[Extracted records]
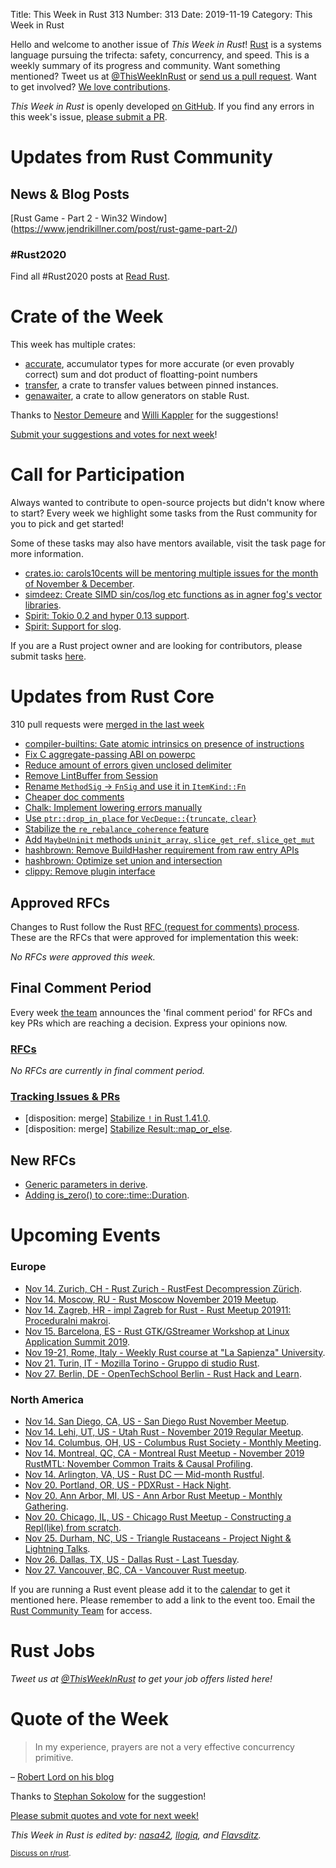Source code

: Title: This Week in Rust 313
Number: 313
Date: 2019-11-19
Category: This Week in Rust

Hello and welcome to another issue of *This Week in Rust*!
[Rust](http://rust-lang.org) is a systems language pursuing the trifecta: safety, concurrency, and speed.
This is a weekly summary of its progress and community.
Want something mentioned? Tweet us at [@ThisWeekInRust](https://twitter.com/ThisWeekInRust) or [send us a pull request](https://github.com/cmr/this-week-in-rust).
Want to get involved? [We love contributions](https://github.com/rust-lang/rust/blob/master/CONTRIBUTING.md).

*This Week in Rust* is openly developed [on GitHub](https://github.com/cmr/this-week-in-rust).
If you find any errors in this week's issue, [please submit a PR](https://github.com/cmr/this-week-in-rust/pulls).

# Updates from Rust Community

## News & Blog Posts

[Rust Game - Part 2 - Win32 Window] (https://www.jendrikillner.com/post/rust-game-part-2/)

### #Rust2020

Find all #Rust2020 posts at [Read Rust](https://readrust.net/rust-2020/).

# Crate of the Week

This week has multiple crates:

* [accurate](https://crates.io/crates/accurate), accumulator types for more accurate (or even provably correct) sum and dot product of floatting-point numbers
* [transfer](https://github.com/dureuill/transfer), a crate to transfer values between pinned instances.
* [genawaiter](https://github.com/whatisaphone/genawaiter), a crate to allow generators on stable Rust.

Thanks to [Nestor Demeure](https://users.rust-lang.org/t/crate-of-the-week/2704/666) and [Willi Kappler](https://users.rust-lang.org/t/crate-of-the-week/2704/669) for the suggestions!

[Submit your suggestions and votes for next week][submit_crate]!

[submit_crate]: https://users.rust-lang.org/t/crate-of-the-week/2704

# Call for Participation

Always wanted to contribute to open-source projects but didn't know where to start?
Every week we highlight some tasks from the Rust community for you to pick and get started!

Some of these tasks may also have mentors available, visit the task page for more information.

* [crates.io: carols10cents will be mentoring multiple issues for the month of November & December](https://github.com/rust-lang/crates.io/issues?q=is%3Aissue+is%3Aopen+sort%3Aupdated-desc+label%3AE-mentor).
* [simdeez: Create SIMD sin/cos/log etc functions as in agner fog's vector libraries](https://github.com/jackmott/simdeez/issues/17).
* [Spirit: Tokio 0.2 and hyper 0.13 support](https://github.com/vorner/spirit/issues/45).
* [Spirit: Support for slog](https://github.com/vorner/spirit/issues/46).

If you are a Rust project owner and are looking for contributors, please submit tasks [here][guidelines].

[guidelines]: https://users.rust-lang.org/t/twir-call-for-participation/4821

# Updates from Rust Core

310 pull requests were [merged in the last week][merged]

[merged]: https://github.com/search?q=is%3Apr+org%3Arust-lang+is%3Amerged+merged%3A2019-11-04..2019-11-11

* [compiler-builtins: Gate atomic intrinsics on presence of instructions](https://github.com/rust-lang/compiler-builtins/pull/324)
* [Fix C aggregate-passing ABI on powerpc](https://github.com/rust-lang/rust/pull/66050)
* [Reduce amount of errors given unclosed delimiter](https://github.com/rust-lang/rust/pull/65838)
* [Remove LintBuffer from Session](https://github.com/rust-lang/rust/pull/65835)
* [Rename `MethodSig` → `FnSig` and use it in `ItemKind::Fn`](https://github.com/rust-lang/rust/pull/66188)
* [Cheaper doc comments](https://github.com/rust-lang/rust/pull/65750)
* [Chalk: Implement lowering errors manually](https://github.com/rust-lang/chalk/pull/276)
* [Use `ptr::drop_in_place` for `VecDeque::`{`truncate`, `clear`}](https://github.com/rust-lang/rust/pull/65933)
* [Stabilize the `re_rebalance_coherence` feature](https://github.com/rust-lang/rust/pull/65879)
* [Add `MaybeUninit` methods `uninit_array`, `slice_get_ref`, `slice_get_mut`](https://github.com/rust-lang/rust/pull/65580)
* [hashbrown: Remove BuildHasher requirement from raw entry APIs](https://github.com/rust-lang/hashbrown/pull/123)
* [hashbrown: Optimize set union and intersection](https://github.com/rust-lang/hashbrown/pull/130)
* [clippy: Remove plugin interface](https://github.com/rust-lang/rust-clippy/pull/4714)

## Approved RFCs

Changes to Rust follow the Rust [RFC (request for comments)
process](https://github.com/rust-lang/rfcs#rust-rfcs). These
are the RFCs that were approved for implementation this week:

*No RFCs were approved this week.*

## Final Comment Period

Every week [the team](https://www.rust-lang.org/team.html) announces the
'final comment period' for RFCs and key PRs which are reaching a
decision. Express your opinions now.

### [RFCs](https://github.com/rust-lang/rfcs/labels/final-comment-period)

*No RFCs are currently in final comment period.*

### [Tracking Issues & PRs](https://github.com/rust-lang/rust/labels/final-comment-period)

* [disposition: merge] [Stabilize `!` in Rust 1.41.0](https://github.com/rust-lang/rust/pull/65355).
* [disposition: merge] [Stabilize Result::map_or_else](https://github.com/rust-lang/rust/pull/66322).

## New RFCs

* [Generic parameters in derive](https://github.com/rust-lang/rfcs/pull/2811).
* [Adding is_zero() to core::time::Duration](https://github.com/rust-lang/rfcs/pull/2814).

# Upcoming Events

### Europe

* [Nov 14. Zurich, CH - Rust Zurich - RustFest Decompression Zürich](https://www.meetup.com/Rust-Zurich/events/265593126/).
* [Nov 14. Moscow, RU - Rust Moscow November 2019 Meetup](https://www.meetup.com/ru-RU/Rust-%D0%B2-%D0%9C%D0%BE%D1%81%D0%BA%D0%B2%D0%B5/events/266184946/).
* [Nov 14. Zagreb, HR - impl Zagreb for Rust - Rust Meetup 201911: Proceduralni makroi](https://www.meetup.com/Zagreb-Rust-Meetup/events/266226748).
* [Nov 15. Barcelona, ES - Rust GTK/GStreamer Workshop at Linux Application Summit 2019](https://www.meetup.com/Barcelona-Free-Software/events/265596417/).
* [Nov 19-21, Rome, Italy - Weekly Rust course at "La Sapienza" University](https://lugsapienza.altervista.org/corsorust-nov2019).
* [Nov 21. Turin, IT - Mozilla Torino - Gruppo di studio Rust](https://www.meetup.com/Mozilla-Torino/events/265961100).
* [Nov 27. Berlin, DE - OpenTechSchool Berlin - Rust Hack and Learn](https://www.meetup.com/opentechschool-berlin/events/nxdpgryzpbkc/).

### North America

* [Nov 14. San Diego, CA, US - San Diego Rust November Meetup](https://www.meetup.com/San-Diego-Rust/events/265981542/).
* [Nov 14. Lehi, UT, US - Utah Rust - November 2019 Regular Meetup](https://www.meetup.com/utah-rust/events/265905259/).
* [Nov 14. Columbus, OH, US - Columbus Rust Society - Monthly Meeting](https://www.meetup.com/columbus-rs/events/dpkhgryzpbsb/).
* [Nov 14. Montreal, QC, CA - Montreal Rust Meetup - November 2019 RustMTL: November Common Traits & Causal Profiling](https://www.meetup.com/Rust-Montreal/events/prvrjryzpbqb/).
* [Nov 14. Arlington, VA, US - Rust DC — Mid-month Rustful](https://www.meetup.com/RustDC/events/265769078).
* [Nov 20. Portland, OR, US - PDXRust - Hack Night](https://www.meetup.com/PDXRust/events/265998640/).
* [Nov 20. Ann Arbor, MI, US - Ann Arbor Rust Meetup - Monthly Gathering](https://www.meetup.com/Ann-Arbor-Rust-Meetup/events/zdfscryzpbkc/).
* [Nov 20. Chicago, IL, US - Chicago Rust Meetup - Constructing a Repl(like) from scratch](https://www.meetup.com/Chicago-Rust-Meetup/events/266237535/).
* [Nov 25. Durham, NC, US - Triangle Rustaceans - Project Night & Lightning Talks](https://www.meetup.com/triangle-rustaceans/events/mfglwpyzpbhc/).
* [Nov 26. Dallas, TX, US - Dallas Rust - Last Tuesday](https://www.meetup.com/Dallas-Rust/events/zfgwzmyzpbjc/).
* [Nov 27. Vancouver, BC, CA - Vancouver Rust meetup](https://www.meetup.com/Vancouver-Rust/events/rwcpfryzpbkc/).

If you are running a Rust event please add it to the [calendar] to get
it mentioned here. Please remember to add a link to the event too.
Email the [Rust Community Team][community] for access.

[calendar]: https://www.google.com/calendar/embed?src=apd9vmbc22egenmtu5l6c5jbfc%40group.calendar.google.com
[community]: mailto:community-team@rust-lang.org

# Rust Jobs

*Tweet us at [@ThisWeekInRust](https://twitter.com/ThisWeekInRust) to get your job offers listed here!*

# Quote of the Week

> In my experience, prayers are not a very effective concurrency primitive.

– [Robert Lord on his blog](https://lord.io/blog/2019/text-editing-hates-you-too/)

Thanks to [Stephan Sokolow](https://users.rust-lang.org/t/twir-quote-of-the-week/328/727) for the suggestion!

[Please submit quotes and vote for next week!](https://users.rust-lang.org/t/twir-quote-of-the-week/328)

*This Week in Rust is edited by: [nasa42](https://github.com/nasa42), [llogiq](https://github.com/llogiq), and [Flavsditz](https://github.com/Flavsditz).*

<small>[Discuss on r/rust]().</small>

[TASK GOAL]
Going through the data, tally the lines containing "Spirit" and report only the result.

[EXPECTED ANSWER]
2